Les clivages portent sur l'ampleur, la faisabilité et le raisonnement sous-jacent. M. Xavier Piechaczyk (M. Xavier Piechaczyk) juge le programme de 14 EPR comme « un maximum industriel très ambitieux » et met en garde : « rien ne serait pire que de promettre de construire beaucoup d'EPR sans y parvenir, tout en restreignant nos efforts sur les renouvelables », défendant par ailleurs l'objectivité des hypothèses de RTE issues d'une « discussion avec la filière industrielle ». M. Yves Marignac (M. Yves Marignac) relève une contradiction : la filière a obtenu à Belfort les objectifs qu'elle réclamait, mais « le réflexe a été de dire que la filière n'était pas en état de les atteindre ». Mme Dominique Voynet (Mme Dominique Voynet) souligne une singularité française dans la course à la puissance : « nous sommes le seul pays au monde à avoir fait le choix de réacteurs de plus en plus puissants ». Mme Delphine Batho (Mme Delphine Batho) critique un raisonnement à climat constant : un réacteur ouvert en 2045 fonctionnera « encore (...) en 2085 », d'où la nécessité d'envisager la ressource en eau à cet horizon. Enfin, M. Pierre-Marie Abadie (M. Pierre-Marie Abadie) se veut rassurant sur les déchets : « l'impact des six EPR supplémentaires est parfaitement gérable. »
Qui en parle
- M. Yannick d'Escatha (M. Yannick d’Escatha) : promoteur d'un palier d'au moins six EPR, effet de série sur les coûts, dénonce l'inaction de 2018.
- M. Bernard Fontana (M. Bernard Fontana) : cadence industrielle stable vs « yo-yo », besoin d'un engagement de l'État (200 M€/an).
- M. Luc Rémont (M. Luc Rémont) : chiffrage (6 EPR2, 51 Md€), troisième réacteur comme référence de coûts.
- M. Xavier Piechaczyk (M. Xavier Piechaczyk) : 14 EPR = maximum ambitieux ; prudence, ne pas relâcher les renouvelables.

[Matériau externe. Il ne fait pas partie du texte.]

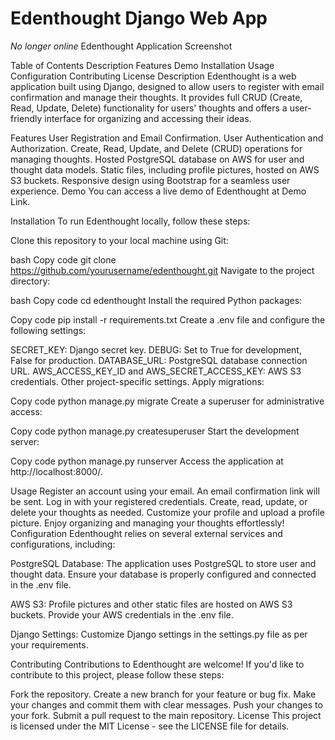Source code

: # Edenthought Django Web App
*No longer online*
Edenthought
Application Screenshot

Table of Contents
Description
Features
Demo
Installation
Usage
Configuration
Contributing
License
Description
Edenthought is a web application built using Django, designed to allow users to register with email confirmation and manage their thoughts. It provides full CRUD (Create, Read, Update, Delete) functionality for users' thoughts and offers a user-friendly interface for organizing and accessing their ideas.

Features
User Registration and Email Confirmation.
User Authentication and Authorization.
Create, Read, Update, and Delete (CRUD) operations for managing thoughts.
Hosted PostgreSQL database on AWS for user and thought data models.
Static files, including profile pictures, hosted on AWS S3 buckets.
Responsive design using Bootstrap for a seamless user experience.
Demo
You can access a live demo of Edenthought at Demo Link.

Installation
To run Edenthought locally, follow these steps:

Clone this repository to your local machine using Git:

bash
Copy code
git clone https://github.com/yourusername/edenthought.git
Navigate to the project directory:

bash
Copy code
cd edenthought
Install the required Python packages:

Copy code
pip install -r requirements.txt
Create a .env file and configure the following settings:

SECRET_KEY: Django secret key.
DEBUG: Set to True for development, False for production.
DATABASE_URL: PostgreSQL database connection URL.
AWS_ACCESS_KEY_ID and AWS_SECRET_ACCESS_KEY: AWS S3 credentials.
Other project-specific settings.
Apply migrations:

Copy code
python manage.py migrate
Create a superuser for administrative access:

Copy code
python manage.py createsuperuser
Start the development server:

Copy code
python manage.py runserver
Access the application at http://localhost:8000/.

Usage
Register an account using your email. An email confirmation link will be sent.
Log in with your registered credentials.
Create, read, update, or delete your thoughts as needed.
Customize your profile and upload a profile picture.
Enjoy organizing and managing your thoughts effortlessly!
Configuration
Edenthought relies on several external services and configurations, including:

PostgreSQL Database: The application uses PostgreSQL to store user and thought data. Ensure your database is properly configured and connected in the .env file.

AWS S3: Profile pictures and other static files are hosted on AWS S3 buckets. Provide your AWS credentials in the .env file.

Django Settings: Customize Django settings in the settings.py file as per your requirements.

Contributing
Contributions to Edenthought are welcome! If you'd like to contribute to this project, please follow these steps:

Fork the repository.
Create a new branch for your feature or bug fix.
Make your changes and commit them with clear messages.
Push your changes to your fork.
Submit a pull request to the main repository.
License
This project is licensed under the MIT License - see the LICENSE file for details.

- M. Yves Marignac (M. Yves Marignac) : contradiction entre demandes de la filière et incapacité affichée à les satisfaire.
- Mme Dominique Voynet (Mme Dominique Voynet) : singularité française de la course à la puissance des réacteurs.
- Mme Delphine Batho (Mme Delphine Batho) : critique du raisonnement à climat et ressource en eau constants.
- M. Pierre-Marie Abadie (M. Pierre-Marie Abadie) : impact des six EPR sur les déchets « parfaitement gérable ».